Source texts of formatted documents
Segment Open

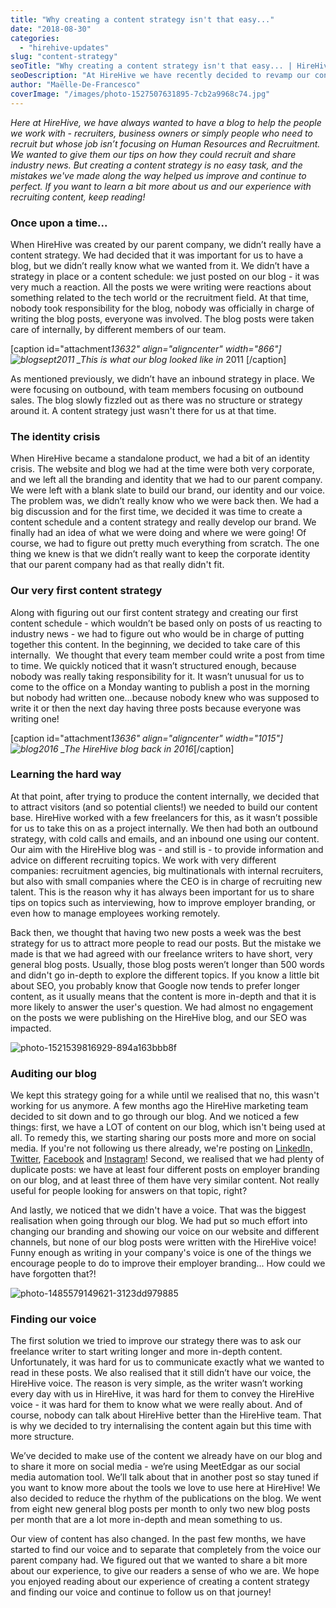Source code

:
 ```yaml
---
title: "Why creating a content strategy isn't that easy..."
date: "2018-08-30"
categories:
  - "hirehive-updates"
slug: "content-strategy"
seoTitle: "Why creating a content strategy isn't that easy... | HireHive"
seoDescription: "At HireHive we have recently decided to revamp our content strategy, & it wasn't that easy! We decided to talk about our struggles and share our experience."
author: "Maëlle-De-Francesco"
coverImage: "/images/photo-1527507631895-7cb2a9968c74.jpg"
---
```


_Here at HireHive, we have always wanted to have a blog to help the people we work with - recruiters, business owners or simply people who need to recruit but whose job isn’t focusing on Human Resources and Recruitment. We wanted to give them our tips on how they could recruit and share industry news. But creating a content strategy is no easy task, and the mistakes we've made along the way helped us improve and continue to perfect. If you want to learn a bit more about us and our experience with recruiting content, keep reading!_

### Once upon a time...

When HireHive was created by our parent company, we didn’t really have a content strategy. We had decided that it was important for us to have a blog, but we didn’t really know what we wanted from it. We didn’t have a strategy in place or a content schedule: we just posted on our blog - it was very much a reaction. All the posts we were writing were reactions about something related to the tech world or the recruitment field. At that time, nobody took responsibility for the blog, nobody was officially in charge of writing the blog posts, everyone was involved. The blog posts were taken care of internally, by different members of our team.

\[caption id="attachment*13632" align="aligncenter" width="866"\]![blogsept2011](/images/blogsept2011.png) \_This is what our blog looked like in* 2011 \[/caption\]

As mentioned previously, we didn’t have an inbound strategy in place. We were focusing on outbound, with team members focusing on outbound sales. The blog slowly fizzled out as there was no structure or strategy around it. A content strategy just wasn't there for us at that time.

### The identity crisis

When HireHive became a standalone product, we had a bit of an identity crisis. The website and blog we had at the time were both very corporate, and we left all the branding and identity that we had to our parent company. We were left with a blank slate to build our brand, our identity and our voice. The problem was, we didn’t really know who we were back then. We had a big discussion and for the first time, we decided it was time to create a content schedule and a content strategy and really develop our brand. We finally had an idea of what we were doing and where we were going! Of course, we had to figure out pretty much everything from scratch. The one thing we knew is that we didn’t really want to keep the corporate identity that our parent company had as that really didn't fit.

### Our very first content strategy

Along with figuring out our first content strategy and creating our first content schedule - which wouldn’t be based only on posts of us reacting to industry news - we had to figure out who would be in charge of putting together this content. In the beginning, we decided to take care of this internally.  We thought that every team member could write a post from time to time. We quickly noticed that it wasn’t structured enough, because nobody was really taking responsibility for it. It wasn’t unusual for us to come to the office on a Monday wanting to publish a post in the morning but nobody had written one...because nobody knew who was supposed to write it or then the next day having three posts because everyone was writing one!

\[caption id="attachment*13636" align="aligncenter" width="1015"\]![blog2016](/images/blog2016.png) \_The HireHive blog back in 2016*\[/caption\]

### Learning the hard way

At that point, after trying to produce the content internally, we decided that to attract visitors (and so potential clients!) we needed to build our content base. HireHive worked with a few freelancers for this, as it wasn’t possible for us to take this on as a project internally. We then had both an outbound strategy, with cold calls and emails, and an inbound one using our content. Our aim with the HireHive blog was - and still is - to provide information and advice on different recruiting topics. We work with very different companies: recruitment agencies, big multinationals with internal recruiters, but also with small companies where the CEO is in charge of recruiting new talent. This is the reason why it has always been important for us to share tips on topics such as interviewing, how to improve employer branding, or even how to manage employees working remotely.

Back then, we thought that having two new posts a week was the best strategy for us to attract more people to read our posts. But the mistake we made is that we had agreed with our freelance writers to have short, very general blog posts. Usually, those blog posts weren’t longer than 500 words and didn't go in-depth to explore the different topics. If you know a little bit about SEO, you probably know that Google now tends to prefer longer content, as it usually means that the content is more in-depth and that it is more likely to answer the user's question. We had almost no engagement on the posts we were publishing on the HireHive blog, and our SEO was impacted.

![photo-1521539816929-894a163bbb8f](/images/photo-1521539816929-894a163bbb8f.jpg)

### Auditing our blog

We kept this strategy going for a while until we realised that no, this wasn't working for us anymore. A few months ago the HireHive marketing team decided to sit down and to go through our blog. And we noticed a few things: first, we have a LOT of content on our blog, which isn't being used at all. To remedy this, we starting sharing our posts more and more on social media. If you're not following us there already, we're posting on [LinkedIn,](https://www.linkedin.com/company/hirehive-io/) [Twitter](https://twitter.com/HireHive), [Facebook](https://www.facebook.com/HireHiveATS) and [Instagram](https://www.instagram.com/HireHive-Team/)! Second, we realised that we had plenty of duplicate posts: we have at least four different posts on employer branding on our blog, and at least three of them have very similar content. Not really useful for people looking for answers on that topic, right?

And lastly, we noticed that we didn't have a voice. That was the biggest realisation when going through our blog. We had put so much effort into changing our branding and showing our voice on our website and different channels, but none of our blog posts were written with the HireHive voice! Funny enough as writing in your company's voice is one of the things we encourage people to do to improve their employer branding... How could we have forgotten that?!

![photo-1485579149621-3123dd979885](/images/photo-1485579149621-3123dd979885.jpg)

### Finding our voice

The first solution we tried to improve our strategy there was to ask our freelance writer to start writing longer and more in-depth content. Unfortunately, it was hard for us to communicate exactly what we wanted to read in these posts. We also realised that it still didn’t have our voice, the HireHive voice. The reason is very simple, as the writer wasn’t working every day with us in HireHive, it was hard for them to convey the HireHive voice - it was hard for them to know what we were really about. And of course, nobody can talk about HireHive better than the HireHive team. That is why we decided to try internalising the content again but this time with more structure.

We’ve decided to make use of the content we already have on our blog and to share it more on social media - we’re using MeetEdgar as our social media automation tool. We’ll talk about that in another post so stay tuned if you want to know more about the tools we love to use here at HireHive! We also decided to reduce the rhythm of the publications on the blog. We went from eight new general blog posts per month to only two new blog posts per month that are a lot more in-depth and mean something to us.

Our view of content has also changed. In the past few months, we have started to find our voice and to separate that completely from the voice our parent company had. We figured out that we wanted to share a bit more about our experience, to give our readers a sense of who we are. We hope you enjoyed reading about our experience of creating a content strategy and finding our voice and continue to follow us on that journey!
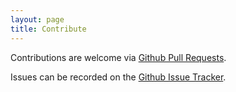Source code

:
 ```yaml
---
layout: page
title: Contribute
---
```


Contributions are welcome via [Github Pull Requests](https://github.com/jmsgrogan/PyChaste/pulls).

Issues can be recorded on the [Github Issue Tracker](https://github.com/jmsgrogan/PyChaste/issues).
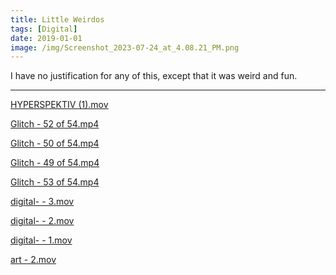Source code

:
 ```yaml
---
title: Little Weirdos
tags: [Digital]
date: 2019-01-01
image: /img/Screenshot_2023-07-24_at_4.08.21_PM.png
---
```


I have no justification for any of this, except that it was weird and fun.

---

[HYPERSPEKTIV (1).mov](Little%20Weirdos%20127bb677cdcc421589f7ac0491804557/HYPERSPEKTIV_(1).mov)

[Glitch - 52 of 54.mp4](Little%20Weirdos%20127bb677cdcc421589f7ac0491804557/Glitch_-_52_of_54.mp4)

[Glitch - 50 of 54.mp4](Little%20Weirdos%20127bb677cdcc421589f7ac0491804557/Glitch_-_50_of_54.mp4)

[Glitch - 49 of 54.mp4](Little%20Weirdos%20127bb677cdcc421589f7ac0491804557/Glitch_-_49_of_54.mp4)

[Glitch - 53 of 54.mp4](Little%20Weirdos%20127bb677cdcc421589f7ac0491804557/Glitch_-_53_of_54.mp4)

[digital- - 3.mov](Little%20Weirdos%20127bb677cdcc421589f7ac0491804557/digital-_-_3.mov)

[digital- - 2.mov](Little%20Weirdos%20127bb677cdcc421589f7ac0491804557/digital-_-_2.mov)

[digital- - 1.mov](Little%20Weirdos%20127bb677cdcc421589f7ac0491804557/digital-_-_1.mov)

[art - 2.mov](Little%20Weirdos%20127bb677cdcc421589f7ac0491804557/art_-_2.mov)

Segment Closed

Action item — Without the images, write out all of the records exactly.

Written reply —
Source code

:
 ```yaml
---
title: "Why creating a content strategy isn't that easy..."
date: "2018-08-30"
categories:
  - "hirehive-updates"
slug: "content-strategy"
seoTitle: "Why creating a content strategy isn't that easy... | HireHive"
seoDescription: "At HireHive we have recently decided to revamp our content strategy, & it wasn't that easy! We decided to talk about our struggles and share our experience."
author: "Maëlle-De-Francesco"
coverImage: "/images/photo-1527507631895-7cb2a9968c74.jpg"
---
```


_Here at HireHive, we have always wanted to have a blog to help the people we work with - recruiters, business owners or simply people who need to recruit but whose job isn’t focusing on Human Resources and Recruitment. We wanted to give them our tips on how they could recruit and share industry news. But creating a content strategy is no easy task, and the mistakes we've made along the way helped us improve and continue to perfect. If you want to learn a bit more about us and our experience with recruiting content, keep reading!_

### Once upon a time...

When HireHive was created by our parent company, we didn’t really have a content strategy. We had decided that it was important for us to have a blog, but we didn’t really know what we wanted from it. We didn’t have a strategy in place or a content schedule: we just posted on our blog - it was very much a reaction. All the posts we were writing were reactions about something related to the tech world or the recruitment field. At that time, nobody took responsibility for the blog, nobody was officially in charge of writing the blog posts, everyone was involved. The blog posts were taken care of internally, by different members of our team.

\[caption id="attachment*13632" align="aligncenter" width="866"\]![blogsept2011](/images/blogsept2011.png) \_This is what our blog looked like in* 2011 \[/caption\]

As mentioned previously, we didn’t have an inbound strategy in place. We were focusing on outbound, with team members focusing on outbound sales. The blog slowly fizzled out as there was no structure or strategy around it. A content strategy just wasn't there for us at that time.

### The identity crisis

When HireHive became a standalone product, we had a bit of an identity crisis. The website and blog we had at the time were both very corporate, and we left all the branding and identity that we had to our parent company. We were left with a blank slate to build our brand, our identity and our voice. The problem was, we didn’t really know who we were back then. We had a big discussion and for the first time, we decided it was time to create a content schedule and a content strategy and really develop our brand. We finally had an idea of what we were doing and where we were going! Of course, we had to figure out pretty much everything from scratch. The one thing we knew is that we didn’t really want to keep the corporate identity that our parent company had as that really didn't fit.

### Our very first content strategy

Along with figuring out our first content strategy and creating our first content schedule - which wouldn’t be based only on posts of us reacting to industry news - we had to figure out who would be in charge of putting together this content. In the beginning, we decided to take care of this internally.  We thought that every team member could write a post from time to time. We quickly noticed that it wasn’t structured enough, because nobody was really taking responsibility for it. It wasn’t unusual for us to come to the office on a Monday wanting to publish a post in the morning but nobody had written one...because nobody knew who was supposed to write it or then the next day having three posts because everyone was writing one!

\[caption id="attachment*13636" align="aligncenter" width="1015"\]![blog2016](/images/blog2016.png) \_The HireHive blog back in 2016*\[/caption\]

### Learning the hard way

At that point, after trying to produce the content internally, we decided that to attract visitors (and so potential clients!) we needed to build our content base. HireHive worked with a few freelancers for this, as it wasn’t possible for us to take this on as a project internally. We then had both an outbound strategy, with cold calls and emails, and an inbound one using our content. Our aim with the HireHive blog was - and still is - to provide information and advice on different recruiting topics. We work with very different companies: recruitment agencies, big multinationals with internal recruiters, but also with small companies where the CEO is in charge of recruiting new talent. This is the reason why it has always been important for us to share tips on topics such as interviewing, how to improve employer branding, or even how to manage employees working remotely.

Back then, we thought that having two new posts a week was the best strategy for us to attract more people to read our posts. But the mistake we made is that we had agreed with our freelance writers to have short, very general blog posts. Usually, those blog posts weren’t longer than 500 words and didn't go in-depth to explore the different topics. If you know a little bit about SEO, you probably know that Google now tends to prefer longer content, as it usually means that the content is more in-depth and that it is more likely to answer the user's question. We had almost no engagement on the posts we were publishing on the HireHive blog, and our SEO was impacted.

![photo-1521539816929-894a163bbb8f](/images/photo-1521539816929-894a163bbb8f.jpg)

### Auditing our blog

We kept this strategy going for a while until we realised that no, this wasn't working for us anymore. A few months ago the HireHive marketing team decided to sit down and to go through our blog. And we noticed a few things: first, we have a LOT of content on our blog, which isn't being used at all. To remedy this, we starting sharing our posts more and more on social media. If you're not following us there already, we're posting on [LinkedIn,](https://www.linkedin.com/company/hirehive-io/) [Twitter](https://twitter.com/HireHive), [Facebook](https://www.facebook.com/HireHiveATS) and [Instagram](https://www.instagram.com/HireHive-Team/)! Second, we realised that we had plenty of duplicate posts: we have at least four different posts on employer branding on our blog, and at least three of them have very similar content. Not really useful for people looking for answers on that topic, right?

And lastly, we noticed that we didn't have a voice. That was the biggest realisation when going through our blog. We had put so much effort into changing our branding and showing our voice on our website and different channels, but none of our blog posts were written with the HireHive voice! Funny enough as writing in your company's voice is one of the things we encourage people to do to improve their employer branding... How could we have forgotten that?!

![photo-1485579149621-3123dd979885](/images/photo-1485579149621-3123dd979885.jpg)

### Finding our voice

The first solution we tried to improve our strategy there was to ask our freelance writer to start writing longer and more in-depth content. Unfortunately, it was hard for us to communicate exactly what we wanted to read in these posts. We also realised that it still didn’t have our voice, the HireHive voice. The reason is very simple, as the writer wasn’t working every day with us in HireHive, it was hard for them to convey the HireHive voice - it was hard for them to know what we were really about. And of course, nobody can talk about HireHive better than the HireHive team. That is why we decided to try internalising the content again but this time with more structure.

We’ve decided to make use of the content we already have on our blog and to share it more on social media - we’re using MeetEdgar as our social media automation tool. We’ll talk about that in another post so stay tuned if you want to know more about the tools we love to use here at HireHive! We also decided to reduce the rhythm of the publications on the blog. We went from eight new general blog posts per month to only two new blog posts per month that are a lot more in-depth and mean something to us.

Our view of content has also changed. In the past few months, we have started to find our voice and to separate that completely from the voice our parent company had. We figured out that we wanted to share a bit more about our experience, to give our readers a sense of who we are. We hope you enjoyed reading about our experience of creating a content strategy and finding our voice and continue to follow us on that journey!
Source code

:
 ```yaml
---
layout: page
title: Contribute
---
```


Contributions are welcome via [Github Pull Requests](https://github.com/jmsgrogan/PyChaste/pulls).

Issues can be recorded on the [Github Issue Tracker](https://github.com/jmsgrogan/PyChaste/issues).
Source code

:
 ```yaml
---
title: Little Weirdos
tags: [Digital]
date: 2019-01-01
image: /img/Screenshot_2023-07-24_at_4.08.21_PM.png
---
```


I have no justification for any of this, except that it was weird and fun.

---

[HYPERSPEKTIV (1).mov](Little%20Weirdos%20127bb677cdcc421589f7ac0491804557/HYPERSPEKTIV_(1).mov)

[Glitch - 52 of 54.mp4](Little%20Weirdos%20127bb677cdcc421589f7ac0491804557/Glitch_-_52_of_54.mp4)

[Glitch - 50 of 54.mp4](Little%20Weirdos%20127bb677cdcc421589f7ac0491804557/Glitch_-_50_of_54.mp4)

[Glitch - 49 of 54.mp4](Little%20Weirdos%20127bb677cdcc421589f7ac0491804557/Glitch_-_49_of_54.mp4)

[Glitch - 53 of 54.mp4](Little%20Weirdos%20127bb677cdcc421589f7ac0491804557/Glitch_-_53_of_54.mp4)

[digital- - 3.mov](Little%20Weirdos%20127bb677cdcc421589f7ac0491804557/digital-_-_3.mov)

[digital- - 2.mov](Little%20Weirdos%20127bb677cdcc421589f7ac0491804557/digital-_-_2.mov)

[digital- - 1.mov](Little%20Weirdos%20127bb677cdcc421589f7ac0491804557/digital-_-_1.mov)

[art - 2.mov](Little%20Weirdos%20127bb677cdcc421589f7ac0491804557/art_-_2.mov)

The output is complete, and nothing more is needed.